The opposition SPD parliamentary group in the Hessian state parliament has failed with its draft law to protect people from the consequences of climate change.

The parliamentary groups of the CDU, Greens, FDP and AfD voted against the proposal in Wiesbaden on Tuesday, while the left abstained.

The Social Democrats wanted the law to regulate how Hesse tightens its climate protection goals and adapts them to nationwide goals.

The background to this is a judgment by the Federal Constitutional Court in April 2021, according to which politicians must improve climate protection in order to protect the freedoms of future generations.

The judges ruled that the Federal Climate Protection Act falls short.

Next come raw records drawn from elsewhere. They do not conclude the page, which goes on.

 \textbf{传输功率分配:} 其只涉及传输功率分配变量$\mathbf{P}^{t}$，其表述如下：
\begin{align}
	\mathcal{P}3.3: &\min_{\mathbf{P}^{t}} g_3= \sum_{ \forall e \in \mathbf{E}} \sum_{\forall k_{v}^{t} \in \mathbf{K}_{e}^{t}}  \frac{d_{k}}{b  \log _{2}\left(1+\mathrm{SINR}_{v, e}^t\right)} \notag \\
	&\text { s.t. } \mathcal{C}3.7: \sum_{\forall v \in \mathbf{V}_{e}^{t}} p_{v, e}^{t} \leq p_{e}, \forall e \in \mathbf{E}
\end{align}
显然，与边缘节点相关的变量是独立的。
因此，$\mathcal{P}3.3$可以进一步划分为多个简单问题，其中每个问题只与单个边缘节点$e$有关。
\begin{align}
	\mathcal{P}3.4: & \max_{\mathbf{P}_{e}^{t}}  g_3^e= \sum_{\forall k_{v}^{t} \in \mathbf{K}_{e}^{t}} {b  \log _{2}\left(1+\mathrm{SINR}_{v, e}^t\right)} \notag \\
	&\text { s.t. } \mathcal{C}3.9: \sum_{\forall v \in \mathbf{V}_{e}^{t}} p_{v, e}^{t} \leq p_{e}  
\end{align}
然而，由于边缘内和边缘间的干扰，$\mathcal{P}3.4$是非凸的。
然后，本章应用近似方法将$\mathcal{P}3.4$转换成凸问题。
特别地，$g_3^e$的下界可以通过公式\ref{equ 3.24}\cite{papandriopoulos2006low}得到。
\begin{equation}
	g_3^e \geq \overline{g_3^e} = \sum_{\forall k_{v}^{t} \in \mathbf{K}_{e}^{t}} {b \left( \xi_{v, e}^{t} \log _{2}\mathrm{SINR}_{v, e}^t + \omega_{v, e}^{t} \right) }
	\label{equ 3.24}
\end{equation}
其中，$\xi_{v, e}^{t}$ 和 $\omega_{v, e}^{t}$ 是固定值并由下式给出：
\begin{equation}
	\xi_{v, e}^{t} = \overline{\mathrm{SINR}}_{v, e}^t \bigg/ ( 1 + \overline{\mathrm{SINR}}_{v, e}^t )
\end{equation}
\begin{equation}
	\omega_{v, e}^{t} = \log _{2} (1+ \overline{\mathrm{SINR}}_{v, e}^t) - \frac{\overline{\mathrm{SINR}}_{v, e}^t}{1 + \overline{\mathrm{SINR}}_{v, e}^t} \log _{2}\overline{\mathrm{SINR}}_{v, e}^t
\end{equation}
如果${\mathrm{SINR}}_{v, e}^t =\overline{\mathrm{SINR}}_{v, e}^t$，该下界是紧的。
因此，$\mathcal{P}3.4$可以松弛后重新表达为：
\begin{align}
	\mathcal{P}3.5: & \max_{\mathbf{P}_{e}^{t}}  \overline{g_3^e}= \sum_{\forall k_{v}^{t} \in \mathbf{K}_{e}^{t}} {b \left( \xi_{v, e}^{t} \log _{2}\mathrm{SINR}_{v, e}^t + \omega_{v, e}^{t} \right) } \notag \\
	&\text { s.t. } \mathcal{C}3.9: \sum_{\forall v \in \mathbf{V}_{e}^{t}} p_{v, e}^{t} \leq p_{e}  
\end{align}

Hesse's Environment Minister Priska Hinz (Greens) referred to a planned draft law by the state government on climate protection.

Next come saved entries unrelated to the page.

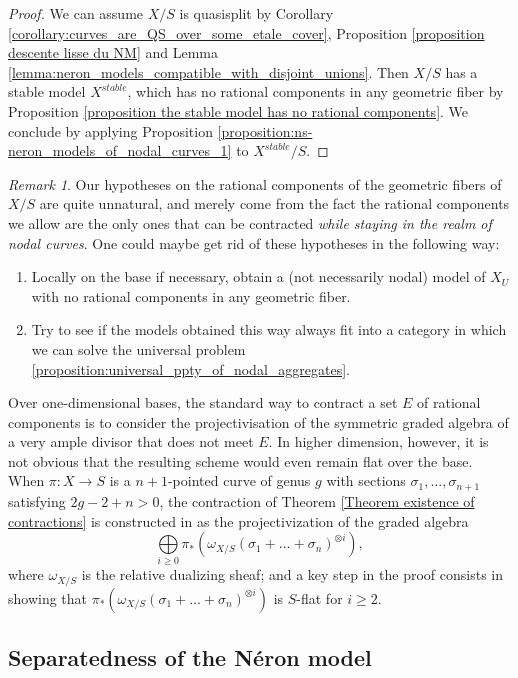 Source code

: \documentclass[a4paper,10pt,twoside]{article}
\theoremstyle{definition}
\theoremstyle{remark}
\newtheorem{rem}{Remark}[thm]
\begin{document}
\begin{proof}
We can assume $X/S$ is quasisplit by Corollary \ref{corollary:curves_are_QS_over_some_etale_cover}, Proposition \ref{proposition descente lisse du NM} and Lemma \ref{lemma:neron_models_compatible_with_disjoint_unions}. Then $X/S$ has a stable model $X^{stable}$, which has no rational components in any geometric fiber by Proposition \ref{proposition the stable model has no rational components}. We conclude by applying Proposition \ref{proposition:ns-neron_models_of_nodal_curves_1} to $X^{stable}/S$.
\end{proof}

\begin{rem}
Our hypotheses on the rational components of the geometric fibers of $X/S$ are quite unnatural, and merely come from the fact the rational components we allow are the only ones that can be contracted \emph{while staying in the realm of nodal curves}. One could maybe get rid of these hypotheses in the following way:
\begin{enumerate}
\item Locally on the base if necessary, obtain a (not necessarily nodal) model of $X_U$ with no rational components in any geometric fiber.
\item Try to see if the models obtained this way always fit into a category in which we can solve the universal problem \ref{proposition:universal_ppty_of_nodal_aggregates}.
\end{enumerate}
Over one-dimensional bases, the standard way to contract a set $E$ of rational components is to consider the projectivisation of the symmetric graded algebra of a very ample divisor that does not meet $E$. In higher dimension, however, it is not obvious that the resulting scheme would even remain flat over the base. When $\pi\colon X \to S$ is a $n+1$-pointed curve of genus $g$ with sections $\sigma_1,...,\sigma_{n+1}$ satisfying $2g-2+n>0$, the contraction of Theorem \ref{Theorem existence of contractions} is constructed in \cite{Knudsen} as the projectivization of the graded algebra
\[
\bigoplus\limits_{i\geq 0}\pi_*(\omega_{X/S}(\sigma_1+...+\sigma_n)^{\otimes i}),
\]
where $\omega_{X/S}$ is the relative dualizing sheaf; and a key step in the proof consists in showing that $\pi_*(\omega_{X/S}(\sigma_1+...+\sigma_n)^{\otimes i})$ is $S$-flat for $i\geq 2$.
\end{rem}

\subsection{Separatedness of the N\'eron model}
\end{document}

She reaffirmed the country's goal of becoming carbon neutral by 2045 at the latest.

The environmental policy spokeswoman for the CDU parliamentary group, Lena Arnoldt, said that the SPD's draft law threatened to become a "bureaucratic monster full of meaningless phrases and symbolic politics".


"With this draft law, the SPD is trying to overtake the Greens on the left," said environmental policy spokesman for the AfD parliamentary group, Klaus Gagel.

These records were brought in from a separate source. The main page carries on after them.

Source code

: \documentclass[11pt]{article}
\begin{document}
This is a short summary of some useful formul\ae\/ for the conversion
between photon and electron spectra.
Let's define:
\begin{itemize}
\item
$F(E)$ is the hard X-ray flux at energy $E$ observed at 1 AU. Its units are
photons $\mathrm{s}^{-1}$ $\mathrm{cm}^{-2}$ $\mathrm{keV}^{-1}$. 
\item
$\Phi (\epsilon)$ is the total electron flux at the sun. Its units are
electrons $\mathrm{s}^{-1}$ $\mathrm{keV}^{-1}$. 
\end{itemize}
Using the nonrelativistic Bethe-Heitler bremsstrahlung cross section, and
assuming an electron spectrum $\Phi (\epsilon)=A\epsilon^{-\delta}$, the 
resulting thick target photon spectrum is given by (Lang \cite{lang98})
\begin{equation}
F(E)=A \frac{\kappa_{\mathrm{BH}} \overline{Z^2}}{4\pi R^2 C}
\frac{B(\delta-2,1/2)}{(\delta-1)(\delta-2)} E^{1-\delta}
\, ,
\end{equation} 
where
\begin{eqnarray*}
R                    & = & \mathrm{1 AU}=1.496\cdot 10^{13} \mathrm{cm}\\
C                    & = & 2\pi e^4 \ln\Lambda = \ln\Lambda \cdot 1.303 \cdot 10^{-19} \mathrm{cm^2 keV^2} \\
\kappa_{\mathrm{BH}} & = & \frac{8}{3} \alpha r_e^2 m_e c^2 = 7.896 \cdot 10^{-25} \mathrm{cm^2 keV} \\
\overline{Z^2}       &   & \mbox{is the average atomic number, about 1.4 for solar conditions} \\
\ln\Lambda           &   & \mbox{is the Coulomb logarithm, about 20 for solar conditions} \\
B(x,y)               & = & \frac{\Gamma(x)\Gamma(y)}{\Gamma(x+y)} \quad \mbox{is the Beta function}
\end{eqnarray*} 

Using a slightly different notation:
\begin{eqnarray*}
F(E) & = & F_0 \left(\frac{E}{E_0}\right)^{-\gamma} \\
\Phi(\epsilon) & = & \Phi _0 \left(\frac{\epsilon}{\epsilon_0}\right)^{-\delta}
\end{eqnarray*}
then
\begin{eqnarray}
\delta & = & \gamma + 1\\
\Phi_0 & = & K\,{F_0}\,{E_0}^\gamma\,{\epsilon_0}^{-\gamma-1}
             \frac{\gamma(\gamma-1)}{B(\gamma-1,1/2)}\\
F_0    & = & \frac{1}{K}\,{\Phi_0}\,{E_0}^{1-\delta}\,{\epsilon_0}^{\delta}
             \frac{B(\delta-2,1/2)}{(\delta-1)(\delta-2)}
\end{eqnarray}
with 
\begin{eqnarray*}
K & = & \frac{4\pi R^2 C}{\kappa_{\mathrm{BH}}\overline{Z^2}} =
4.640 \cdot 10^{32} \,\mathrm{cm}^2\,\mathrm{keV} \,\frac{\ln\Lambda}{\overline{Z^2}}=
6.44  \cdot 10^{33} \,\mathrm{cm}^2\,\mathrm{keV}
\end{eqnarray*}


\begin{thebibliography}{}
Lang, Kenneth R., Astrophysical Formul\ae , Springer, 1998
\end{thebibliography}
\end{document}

However, it is not necessary to tighten the climate protection goals.

Because climate protection is “not about achieving climate goals at all, but about social restructuring and the redistribution of a lot of money”.

The Green environmental expert Martina Feldmayer replied that Gagel was spreading "conspiracy myths".

Feldmayer emphasized that there was agreement among the democratic parties that more had to be done to protect the climate.